SOURCE DATA START

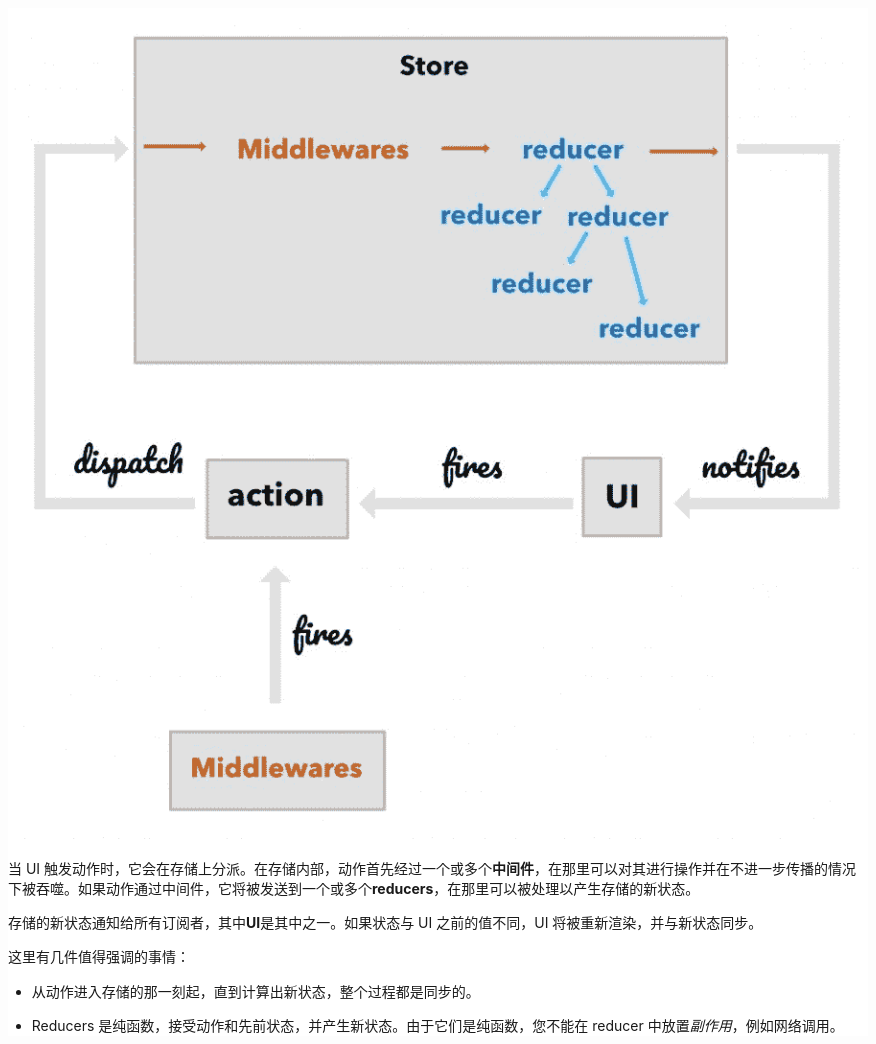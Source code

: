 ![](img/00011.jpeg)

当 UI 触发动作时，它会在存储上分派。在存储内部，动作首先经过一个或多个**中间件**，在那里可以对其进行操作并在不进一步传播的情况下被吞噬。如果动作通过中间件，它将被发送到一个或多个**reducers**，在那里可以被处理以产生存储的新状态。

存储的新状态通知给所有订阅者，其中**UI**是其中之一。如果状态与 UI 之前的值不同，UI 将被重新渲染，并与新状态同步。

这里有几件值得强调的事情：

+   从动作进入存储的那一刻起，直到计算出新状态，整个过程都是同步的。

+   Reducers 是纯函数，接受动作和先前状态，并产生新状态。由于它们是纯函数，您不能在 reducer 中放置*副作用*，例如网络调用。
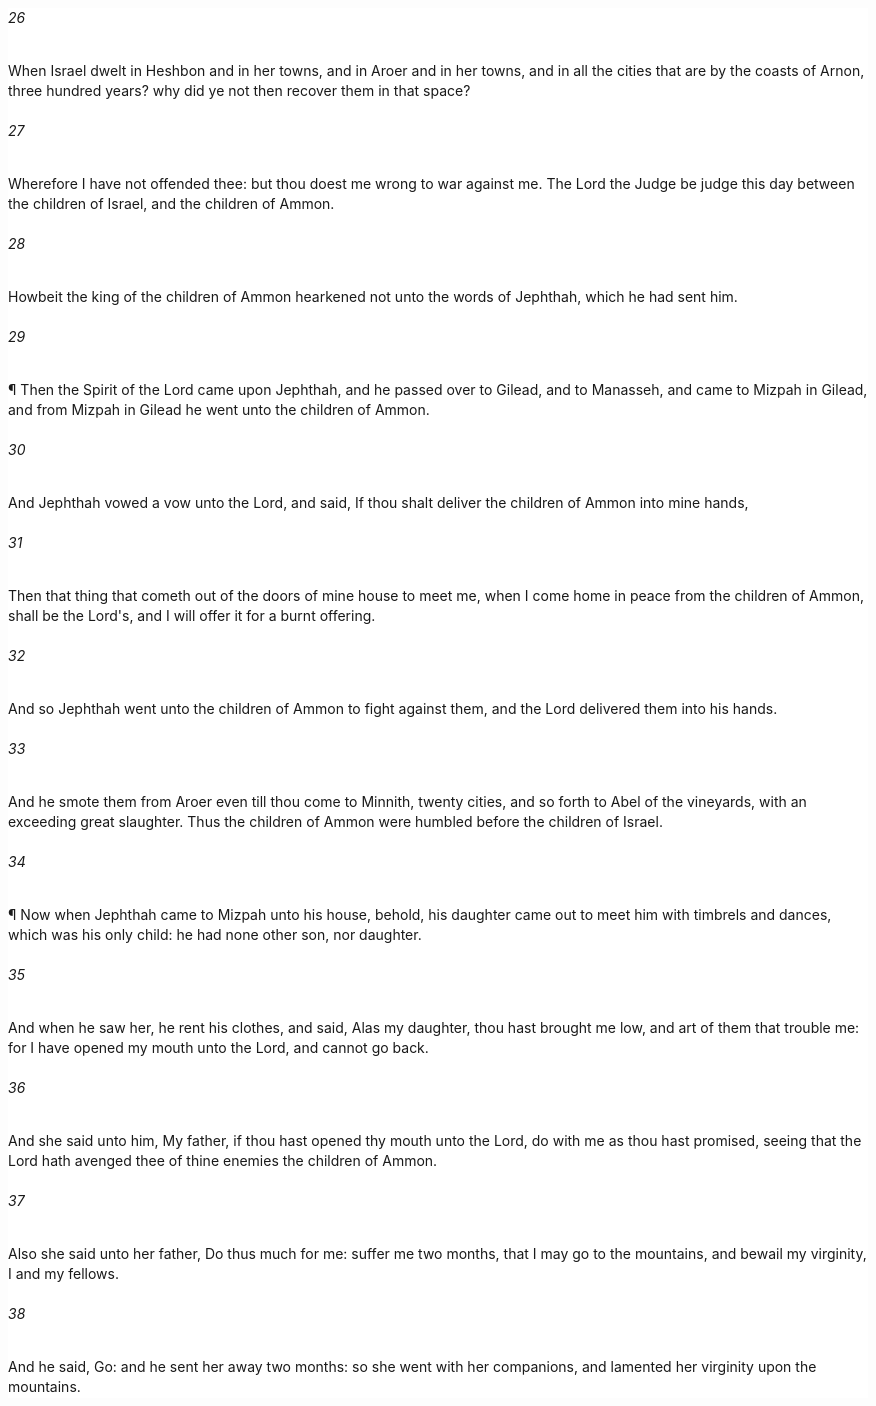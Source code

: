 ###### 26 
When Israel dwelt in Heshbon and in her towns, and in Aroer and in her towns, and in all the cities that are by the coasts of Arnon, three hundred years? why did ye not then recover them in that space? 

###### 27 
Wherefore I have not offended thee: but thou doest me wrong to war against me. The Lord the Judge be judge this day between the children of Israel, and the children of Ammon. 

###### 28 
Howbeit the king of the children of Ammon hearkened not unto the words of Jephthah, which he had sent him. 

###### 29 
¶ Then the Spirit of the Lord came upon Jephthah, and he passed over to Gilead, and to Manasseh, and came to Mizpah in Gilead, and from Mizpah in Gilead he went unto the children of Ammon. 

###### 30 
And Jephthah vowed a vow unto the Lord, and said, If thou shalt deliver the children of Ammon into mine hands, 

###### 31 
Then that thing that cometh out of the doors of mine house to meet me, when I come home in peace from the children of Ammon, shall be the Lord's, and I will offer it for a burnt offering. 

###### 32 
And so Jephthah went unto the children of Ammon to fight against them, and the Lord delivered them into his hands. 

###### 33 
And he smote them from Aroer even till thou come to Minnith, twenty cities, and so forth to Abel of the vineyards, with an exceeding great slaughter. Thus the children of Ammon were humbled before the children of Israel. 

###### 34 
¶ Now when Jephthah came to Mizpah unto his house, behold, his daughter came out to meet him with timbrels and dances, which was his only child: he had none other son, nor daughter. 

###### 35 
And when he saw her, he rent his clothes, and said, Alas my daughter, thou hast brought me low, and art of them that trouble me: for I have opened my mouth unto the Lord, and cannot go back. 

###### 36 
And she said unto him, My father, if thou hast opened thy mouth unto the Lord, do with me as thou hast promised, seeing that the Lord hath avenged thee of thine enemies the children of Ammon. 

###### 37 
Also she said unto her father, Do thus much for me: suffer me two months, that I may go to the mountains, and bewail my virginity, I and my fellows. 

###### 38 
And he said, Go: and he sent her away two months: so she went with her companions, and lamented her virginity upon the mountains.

SOURCE DATA END

PROBLEM DETAILS
Note every line of the entries in which "father" appears, and copy it down.

RESPONSE FOR THIS EXERCISE
And she said unto him, My father, if thou hast opened thy mouth unto the Lord, do with me as thou hast promised, seeing that the Lord hath avenged thee of thine enemies the children of Ammon. 
Also she said unto her father, Do thus much for me: suffer me two months, that I may go to the mountains, and bewail my virginity, I and my fellows. 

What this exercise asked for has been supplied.